If the distance between the buildings does not exceed 25 feet, the braces may be arranged as shown at A or B. If more than 25 feet, the braces must be trussed in a manner similar to that shown at C. [Iron or steel rods are preferable for the vertical ties, as they can be screwed up, and any sagging caused by shrinkage in the joints overcome.]
If the buildings are very high every other story should be braced. The ends of the braces or trusses must be supported vertically, so that they will not slip down. Where there are offsets in the wall these may serve for a vertical support; if there are no offsets, then the braces should be supported by vertical posts, starting from the foundation, or sockets might be cut in the wall and corbels let in and bolted through from the inside.

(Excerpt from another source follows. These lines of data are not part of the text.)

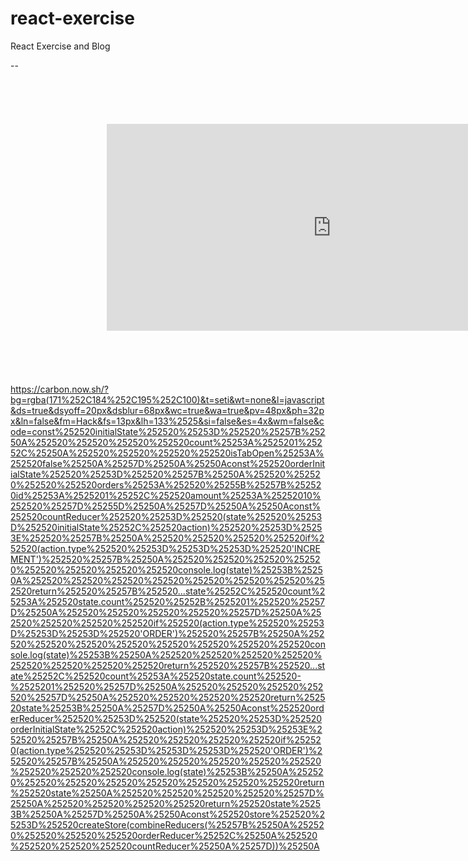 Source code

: # react-exercise
React Exercise and Blog


--
<iframe
  src="https://carbon.now.sh/embed/?bg=rgba(171%2C184%2C195%2C100)&t=seti&wt=none&l=javascript&ds=true&dsyoff=20px&dsblur=68px&wc=true&wa=true&pv=48px&ph=32px&ln=false&fm=Hack&fs=13px&lh=133%25&si=false&es=4x&wm=false&code=const%2520initialState%2520%253D%2520%257B%250A%2520%2520%2520%2520count%253A%25201%252C%250A%2520%2520%2520%2520isTabOpen%253A%2520false%250A%257D%250A%250Aconst%2520orderInitialState%2520%253D%2520%257B%250A%2520%2520%2520%2520orders%253A%2520%255B%257B%2520id%253A%25201%252C%2520amount%253A%252010%2520%257D%255D%250A%257D%250A%250Aconst%2520countReducer%2520%253D%2520(state%2520%253D%2520initialState%252C%2520action)%2520%253D%253E%2520%257B%250A%2520%2520%2520%2520if%2520(action.type%2520%253D%253D%253D%2520'INCREMENT')%2520%257B%250A%2520%2520%2520%2520%2520%2520%2520%2520console.log(state)%253B%250A%2520%2520%2520%2520%2520%2520%2520%2520return%2520%257B%2520...state%252C%2520count%253A%2520state.count%2520%252B%25201%2520%257D%250A%2520%2520%2520%2520%257D%250A%2520%2520%2520%2520if%2520(action.type%2520%253D%253D%253D%2520'ORDER')%2520%257B%250A%2520%2520%2520%2520%2520%2520%2520%2520console.log(state)%253B%250A%2520%2520%2520%2520%2520%2520%2520%2520return%2520%257B%2520...state%252C%2520count%253A%2520state.count%2520-%25201%2520%257D%250A%2520%2520%2520%2520%257D%250A%2520%2520%2520%2520return%2520state%253B%250A%257D%250A%250Aconst%2520orderReducer%2520%253D%2520(state%2520%253D%2520orderInitialState%252C%2520action)%2520%253D%253E%2520%257B%250A%2520%2520%2520%2520if%2520(action.type%2520%253D%253D%253D%2520'ORDER')%2520%257B%250A%2520%2520%2520%2520%2520%2520%2520%2520console.log(state)%253B%250A%2520%2520%2520%2520%2520%2520%2520%2520return%2520state%250A%2520%2520%2520%2520%257D%250A%2520%2520%2520%2520return%2520state%253B%250A%257D%250A%250Aconst%2520store%2520%253D%2520createStore(combineReducers(%257B%250A%2520%2520%2520%2520orderReducer%252C%250A%2520%2520%2520%2520countReducer%250A%257D))%250A"
  style="transform:scale(0.7); width:1024px; height:473px; border:0; overflow:hidden;"
  sandbox="allow-scripts allow-same-origin">
</iframe>

https://carbon.now.sh/?bg=rgba(171%252C184%252C195%252C100)&t=seti&wt=none&l=javascript&ds=true&dsyoff=20px&dsblur=68px&wc=true&wa=true&pv=48px&ph=32px&ln=false&fm=Hack&fs=13px&lh=133%2525&si=false&es=4x&wm=false&code=const%252520initialState%252520%25253D%252520%25257B%25250A%252520%252520%252520%252520count%25253A%2525201%25252C%25250A%252520%252520%252520%252520isTabOpen%25253A%252520false%25250A%25257D%25250A%25250Aconst%252520orderInitialState%252520%25253D%252520%25257B%25250A%252520%252520%252520%252520orders%25253A%252520%25255B%25257B%252520id%25253A%2525201%25252C%252520amount%25253A%25252010%252520%25257D%25255D%25250A%25257D%25250A%25250Aconst%252520countReducer%252520%25253D%252520(state%252520%25253D%252520initialState%25252C%252520action)%252520%25253D%25253E%252520%25257B%25250A%252520%252520%252520%252520if%252520(action.type%252520%25253D%25253D%25253D%252520'INCREMENT')%252520%25257B%25250A%252520%252520%252520%252520%252520%252520%252520%252520console.log(state)%25253B%25250A%252520%252520%252520%252520%252520%252520%252520%252520return%252520%25257B%252520...state%25252C%252520count%25253A%252520state.count%252520%25252B%2525201%252520%25257D%25250A%252520%252520%252520%252520%25257D%25250A%252520%252520%252520%252520if%252520(action.type%252520%25253D%25253D%25253D%252520'ORDER')%252520%25257B%25250A%252520%252520%252520%252520%252520%252520%252520%252520console.log(state)%25253B%25250A%252520%252520%252520%252520%252520%252520%252520%252520return%252520%25257B%252520...state%25252C%252520count%25253A%252520state.count%252520-%2525201%252520%25257D%25250A%252520%252520%252520%252520%25257D%25250A%252520%252520%252520%252520return%252520state%25253B%25250A%25257D%25250A%25250Aconst%252520orderReducer%252520%25253D%252520(state%252520%25253D%252520orderInitialState%25252C%252520action)%252520%25253D%25253E%252520%25257B%25250A%252520%252520%252520%252520if%252520(action.type%252520%25253D%25253D%25253D%252520'ORDER')%252520%25257B%25250A%252520%252520%252520%252520%252520%252520%252520%252520console.log(state)%25253B%25250A%252520%252520%252520%252520%252520%252520%252520%252520return%252520state%25250A%252520%252520%252520%252520%25257D%25250A%252520%252520%252520%252520return%252520state%25253B%25250A%25257D%25250A%25250Aconst%252520store%252520%25253D%252520createStore(combineReducers(%25257B%25250A%252520%252520%252520%252520orderReducer%25252C%25250A%252520%252520%252520%252520countReducer%25250A%25257D))%25250A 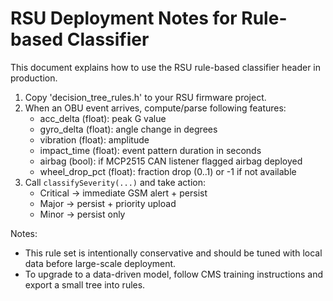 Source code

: # RSU Deployment Notes for Rule-based Classifier

This document explains how to use the RSU rule-based classifier header in production.

1. Copy 'decision_tree_rules.h' to your RSU firmware project.
2. When an OBU event arrives, compute/parse following features:
   - acc_delta (float): peak G value
   - gyro_delta (float): angle change in degrees
   - vibration (float): amplitude
   - impact_time (float): event pattern duration in seconds
   - airbag (bool): if MCP2515 CAN listener flagged airbag deployed
   - wheel_drop_pct (float): fraction drop (0..1) or -1 if not available
3. Call `classifySeverity(...)` and take action:
   - Critical -> immediate GSM alert + persist
   - Major -> persist + priority upload
   - Minor -> persist only

Notes:
- This rule set is intentionally conservative and should be tuned with local data before large-scale deployment.
- To upgrade to a data-driven model, follow CMS training instructions and export a small tree into rules.
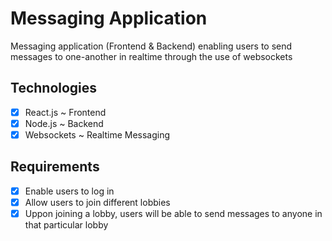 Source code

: # Messaging Application

Messaging application (Frontend & Backend) enabling users to send messages to one-another in realtime through the use of websockets

## Technologies

- [x] React.js ~ Frontend
- [x] Node.js ~ Backend
- [x] Websockets ~ Realtime Messaging

## Requirements

- [x] Enable users to log in
- [x] Allow users to join different lobbies
- [x] Uppon joining a lobby, users will be able to send messages to anyone in that particular lobby
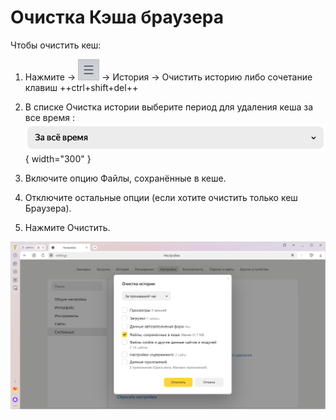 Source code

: # Очистка Кэша браузера

Чтобы очистить кеш:

1. Нажмите → ![](./cache/settings-icon.png) → История → Очистить историю либо сочетание клавиш ++ctrl+shift+del++

2. В списке Очистка истории выберите период для удаления кеша за все время : ![](./cache/22.png){ width="300" }

3. Включите опцию Файлы, сохранённые в кеше.

4. Отключите остальные опции (если хотите очистить только кеш Браузера).

5. Нажмите Очистить.

![](./cache/clear-cache.png) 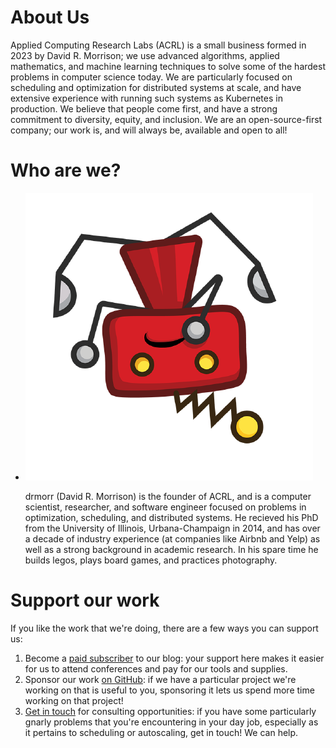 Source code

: <!--
extra_css:
  - /css/whoami.css
-->

# About Us

Applied Computing Research Labs (ACRL) is a small business formed in 2023 by David R. Morrison; we use advanced
algorithms, applied mathematics, and machine learning techniques to solve some of the hardest problems in computer
science today.  We are particularly focused on scheduling and optimization for distributed systems at scale, and have
extensive experience with running such systems as Kubernetes in production.  We believe that people come first, and have
a strong commitment to diversity, equity, and inclusion.  We are an open-source-first company; our work is, and will
always be, available and open to all!

# Who are we?

<ul class="whoami">
  <li>
    <img src="img/people/drmorr.png" alt="A grumpy red robot, upside down" />
	<p>
    drmorr (David R. Morrison) is the founder of ACRL, and is a computer scientist, researcher, and software engineer
    focused on problems in optimization, scheduling, and distributed systems.  He recieved his PhD from the University
    of Illinois, Urbana-Champaign in 2014, and has over a decade of industry experience (at companies like Airbnb and
    Yelp) as well as a strong background in academic research.  In his spare time he builds legos, plays board games,
    and practices photography.  
	</p>
  </li>
</ul>
<div class="clear"></div>

# Support our work

If you like the work that we're doing, there are a few ways you can support us:

1. Become a [paid subscriber](https://blog.appliedcomputing.io/subscribe) to our blog: your support here makes it easier
   for us to attend conferences and pay for our tools and supplies.
2. Sponsor our work [on GitHub](https://github.com/sponsors/acrlabs): if we have a particular project we're working on
   that is useful to you, sponsoring it lets us spend more time working on that project!
3. [Get in touch](contact.md) for consulting opportunities: if you have some particularly gnarly problems that you're
   encountering in your day job, especially as it pertains to scheduling or autoscaling, get in touch!  We can help.
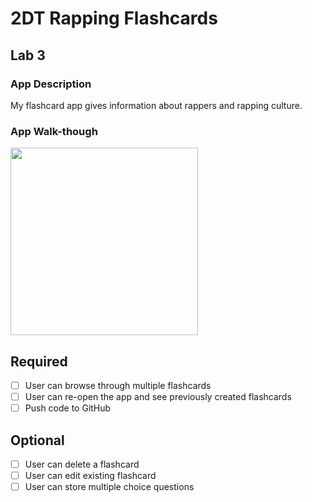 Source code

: # 2DT Rapping Flashcards
## Lab 3

### App Description
My flashcard app gives information about rappers and rapping culture.

### App Walk-though
<img src="https://i.imgur.com/I1r1cyq.gif" width=300><br>

## Required
- [ ] User can browse through multiple flashcards
- [ ] User can re-open the app and see previously created flashcards
- [ ] Push code to GitHub
## Optional
- [ ] User can delete a flashcard
- [ ] User can edit existing flashcard
- [ ] User can store multiple choice questions
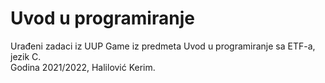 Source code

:# Uvod u programiranje
Urađeni zadaci iz UUP Game iz predmeta Uvod u programiranje sa ETF-a, jezik C. <br/>
Godina 2021/2022, Halilović Kerim.
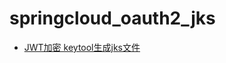 # springcloud_oauth2_jks

+ [JWT加密 keytool生成jks文件](https://blog.csdn.net/tonydz0523/article/details/106676135)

A truss should be placed opposite the fronts, and should be proportioned so as to resist the thrust from any arches there may be in the front. The braces should be about 8x8 or 10x10 inches in size, with 6x12 uprights against the wall, the ends of the braces being mortised into the uprights.
If there is no wall opposite the building to be braced, then inclined braces must be used, arranged in a similar manner to the shores shown in Fig. 53, only with a greater inclination. The ends of the braces should be brought to a bearing by oak wedges.